Swaps price in 25bp of rate hike premium priced by July Fed policy meeting
Recession risks remain
The sharp fall in energy prices and better than expected data on economic growth has meant that in Europe and the UK, where recession was seen as a near certainty just a few months ago, there is now the potential for it to be averted. Consumers are still able to draw on savings built up during the pandemic.
In the US, these savings have been depleted and a recession may be seen as acceptable to the Fed to reduce wage inflation from 5% to the 3% level commensurate with their 2% inflation target. However, with gains in food prices, energy prices, housing costs
and used car prices all slowing – and money supply dropping off a cliff – policymakers face a significant balancing act.
Gross domestic product data, the traditional measure of economic activity used to assess whether an economy is in recession, remains positive but real gross domestic income declined in the first quarter this year and US corporate profits fell by 5.1%. There is always a lag in the impact of rate increases. Despite some of the most recent data suggesting risks of a recession have diminished in the short term, they very much remain for late 2023 moving into 2024.

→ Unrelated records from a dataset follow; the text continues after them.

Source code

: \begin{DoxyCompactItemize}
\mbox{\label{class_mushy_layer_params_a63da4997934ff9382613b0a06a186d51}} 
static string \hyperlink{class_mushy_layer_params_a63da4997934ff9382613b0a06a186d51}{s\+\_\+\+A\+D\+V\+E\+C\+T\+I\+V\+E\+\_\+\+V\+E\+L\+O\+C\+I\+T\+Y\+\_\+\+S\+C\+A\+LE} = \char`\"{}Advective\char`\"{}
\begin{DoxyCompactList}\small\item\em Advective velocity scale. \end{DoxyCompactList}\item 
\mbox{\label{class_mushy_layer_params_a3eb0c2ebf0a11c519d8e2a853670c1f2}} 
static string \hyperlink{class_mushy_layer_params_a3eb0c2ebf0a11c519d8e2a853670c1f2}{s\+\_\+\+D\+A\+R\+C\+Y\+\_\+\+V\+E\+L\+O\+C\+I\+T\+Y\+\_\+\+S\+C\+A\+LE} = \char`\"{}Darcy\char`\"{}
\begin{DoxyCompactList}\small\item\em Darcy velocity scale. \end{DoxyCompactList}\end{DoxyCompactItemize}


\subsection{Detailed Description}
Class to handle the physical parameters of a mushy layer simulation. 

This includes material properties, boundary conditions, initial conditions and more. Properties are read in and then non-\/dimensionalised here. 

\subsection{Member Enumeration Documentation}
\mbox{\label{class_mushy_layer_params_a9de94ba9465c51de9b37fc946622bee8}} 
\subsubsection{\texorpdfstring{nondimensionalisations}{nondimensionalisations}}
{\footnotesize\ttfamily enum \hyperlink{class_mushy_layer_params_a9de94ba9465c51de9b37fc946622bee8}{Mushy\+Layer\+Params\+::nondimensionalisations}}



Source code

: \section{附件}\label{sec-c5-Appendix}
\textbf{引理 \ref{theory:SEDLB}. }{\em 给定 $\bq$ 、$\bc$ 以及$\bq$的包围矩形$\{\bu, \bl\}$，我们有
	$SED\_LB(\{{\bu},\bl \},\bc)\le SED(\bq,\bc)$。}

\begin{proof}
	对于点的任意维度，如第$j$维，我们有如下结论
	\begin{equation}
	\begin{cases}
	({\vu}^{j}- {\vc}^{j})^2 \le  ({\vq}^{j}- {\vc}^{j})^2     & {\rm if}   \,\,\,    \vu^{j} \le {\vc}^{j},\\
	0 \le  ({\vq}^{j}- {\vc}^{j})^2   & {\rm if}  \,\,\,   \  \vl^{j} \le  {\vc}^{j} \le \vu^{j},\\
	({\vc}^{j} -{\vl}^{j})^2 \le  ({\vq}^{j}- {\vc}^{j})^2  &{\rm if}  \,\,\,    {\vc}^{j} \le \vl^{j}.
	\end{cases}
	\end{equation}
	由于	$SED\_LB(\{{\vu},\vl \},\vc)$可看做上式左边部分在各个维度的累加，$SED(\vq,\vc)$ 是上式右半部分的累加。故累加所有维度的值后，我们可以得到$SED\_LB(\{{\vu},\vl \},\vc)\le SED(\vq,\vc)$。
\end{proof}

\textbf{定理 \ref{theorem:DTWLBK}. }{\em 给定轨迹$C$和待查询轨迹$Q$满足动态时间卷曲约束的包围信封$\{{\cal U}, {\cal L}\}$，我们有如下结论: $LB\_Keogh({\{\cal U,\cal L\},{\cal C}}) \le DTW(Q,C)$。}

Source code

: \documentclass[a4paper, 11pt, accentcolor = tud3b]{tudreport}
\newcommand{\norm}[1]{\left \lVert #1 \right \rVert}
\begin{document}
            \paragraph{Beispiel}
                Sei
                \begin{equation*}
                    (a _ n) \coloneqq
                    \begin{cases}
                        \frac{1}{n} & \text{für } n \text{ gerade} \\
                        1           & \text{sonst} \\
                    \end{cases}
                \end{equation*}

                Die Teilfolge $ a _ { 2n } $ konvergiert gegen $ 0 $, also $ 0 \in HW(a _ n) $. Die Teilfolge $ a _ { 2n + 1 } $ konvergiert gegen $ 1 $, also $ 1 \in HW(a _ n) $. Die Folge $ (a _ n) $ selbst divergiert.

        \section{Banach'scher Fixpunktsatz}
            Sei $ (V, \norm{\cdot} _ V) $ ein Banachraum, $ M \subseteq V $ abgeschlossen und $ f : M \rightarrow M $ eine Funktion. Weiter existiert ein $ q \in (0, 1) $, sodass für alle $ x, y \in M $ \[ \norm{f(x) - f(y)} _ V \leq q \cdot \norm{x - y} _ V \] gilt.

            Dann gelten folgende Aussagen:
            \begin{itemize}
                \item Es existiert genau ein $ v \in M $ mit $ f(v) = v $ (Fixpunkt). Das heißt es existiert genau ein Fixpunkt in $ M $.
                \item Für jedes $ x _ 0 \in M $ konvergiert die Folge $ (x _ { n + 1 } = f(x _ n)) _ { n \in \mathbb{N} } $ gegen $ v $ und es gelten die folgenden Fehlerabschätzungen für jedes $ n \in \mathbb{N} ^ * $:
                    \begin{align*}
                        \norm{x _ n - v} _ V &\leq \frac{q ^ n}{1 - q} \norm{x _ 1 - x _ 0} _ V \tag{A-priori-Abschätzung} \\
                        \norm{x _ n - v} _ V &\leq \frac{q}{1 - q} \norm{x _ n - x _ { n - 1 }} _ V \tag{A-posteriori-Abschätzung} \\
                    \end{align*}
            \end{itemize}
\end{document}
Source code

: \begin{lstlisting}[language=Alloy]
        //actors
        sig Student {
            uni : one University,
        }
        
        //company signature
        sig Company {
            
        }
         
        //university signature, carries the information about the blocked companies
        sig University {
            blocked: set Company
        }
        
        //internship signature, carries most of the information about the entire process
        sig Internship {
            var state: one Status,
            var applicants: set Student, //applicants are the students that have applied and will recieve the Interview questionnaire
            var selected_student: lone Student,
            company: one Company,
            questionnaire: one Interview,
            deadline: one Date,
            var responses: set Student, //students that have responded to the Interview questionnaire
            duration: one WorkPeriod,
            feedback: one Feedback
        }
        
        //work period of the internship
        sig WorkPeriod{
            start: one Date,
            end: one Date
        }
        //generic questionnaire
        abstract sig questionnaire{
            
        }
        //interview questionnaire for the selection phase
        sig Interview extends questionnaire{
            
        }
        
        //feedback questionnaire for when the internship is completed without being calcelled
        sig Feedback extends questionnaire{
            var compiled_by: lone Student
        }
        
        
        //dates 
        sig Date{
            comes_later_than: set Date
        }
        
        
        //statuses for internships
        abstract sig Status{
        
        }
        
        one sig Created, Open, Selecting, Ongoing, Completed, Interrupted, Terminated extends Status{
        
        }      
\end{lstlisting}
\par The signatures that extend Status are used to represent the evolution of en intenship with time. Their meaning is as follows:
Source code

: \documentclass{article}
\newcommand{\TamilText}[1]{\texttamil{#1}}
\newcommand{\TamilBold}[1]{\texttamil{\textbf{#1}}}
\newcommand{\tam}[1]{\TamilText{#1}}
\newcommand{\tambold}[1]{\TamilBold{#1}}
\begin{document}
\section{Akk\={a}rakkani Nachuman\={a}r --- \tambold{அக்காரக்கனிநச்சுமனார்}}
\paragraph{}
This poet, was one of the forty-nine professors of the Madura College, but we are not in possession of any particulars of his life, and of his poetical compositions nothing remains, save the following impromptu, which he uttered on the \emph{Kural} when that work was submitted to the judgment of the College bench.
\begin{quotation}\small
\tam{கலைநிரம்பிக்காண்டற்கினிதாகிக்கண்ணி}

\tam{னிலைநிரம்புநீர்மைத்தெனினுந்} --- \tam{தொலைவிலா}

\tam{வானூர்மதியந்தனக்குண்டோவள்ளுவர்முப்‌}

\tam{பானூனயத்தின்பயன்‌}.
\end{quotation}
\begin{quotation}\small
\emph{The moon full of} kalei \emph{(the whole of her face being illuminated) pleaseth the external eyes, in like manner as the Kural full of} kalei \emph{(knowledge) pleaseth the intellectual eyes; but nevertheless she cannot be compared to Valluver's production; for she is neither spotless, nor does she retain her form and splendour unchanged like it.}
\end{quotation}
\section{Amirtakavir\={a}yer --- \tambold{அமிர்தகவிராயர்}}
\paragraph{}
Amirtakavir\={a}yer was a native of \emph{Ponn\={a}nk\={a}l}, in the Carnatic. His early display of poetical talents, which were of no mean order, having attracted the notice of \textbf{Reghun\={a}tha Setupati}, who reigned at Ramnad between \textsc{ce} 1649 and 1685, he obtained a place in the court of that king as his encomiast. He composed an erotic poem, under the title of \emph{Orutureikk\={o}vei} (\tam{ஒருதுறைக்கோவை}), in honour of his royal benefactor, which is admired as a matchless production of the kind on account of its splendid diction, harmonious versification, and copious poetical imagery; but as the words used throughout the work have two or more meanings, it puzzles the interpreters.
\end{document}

Tech shares provide resilience with enthusiasm for AI applications soaring
Tech stocks have dominated the US stock market this year, with Meta and Nvidia rising more than 100% and Nvidia becoming a $1 trillion company in the last week of May on the bullish outlook for artificial intelligence and its likely dominance in this new economy trend.
AI stocks boosting US stock market
Removing a group of artificial intelligence-linked stocks from the S&P 500 would have cut the index’s performance by about 10 percentage points this year, according to Societe Generale analysis
Source: Societe Generale
The ‘Big Six’ (Apple, Microsoft, Google parent Alphabet, Amazon, Nvidia and Facebook owner Meta Platforms) tech stocks now have a combined valuation of about $10 trillion and make up more than 25% of the S&P500’s market capitalisation. The AI rally has driven the Nasdaq Index more than 24% higher this year.
Interest in the stocks was propelled by the US regional banking crisis in March, when investors thought that the Fed would be pressured into easing off on interest rate hikes to avoid a systemic financial crisis. Arguably, these shares have become ‘virtual’ utilities, with greater defensive qualities than a year ago thanks to their ability to ride out this year’s economic uncertainties. The outlook looks bright for them if AI takes off as expected because they all have ambitions, and propositions, to capitalise on demand for AI-enabled products.
The dominance of the Big Six is, however, seen by some investors as a cause for concern as the US stock market’s fortunes have largely been dependent on the performance of this narrow group of stocks. This could mean more volatility ahead if the US does fall into recession. Stubbornly high inflation, the impact of interest rate increases already put in place, and the possibility of more could dent the outlook for these behemoths. It’s the first time since the 1960s that a handful of stocks have dominated the broader stock market so significantly and this time it is companies in the same sector, with valuations determined by the same macro and micro economic dynamics.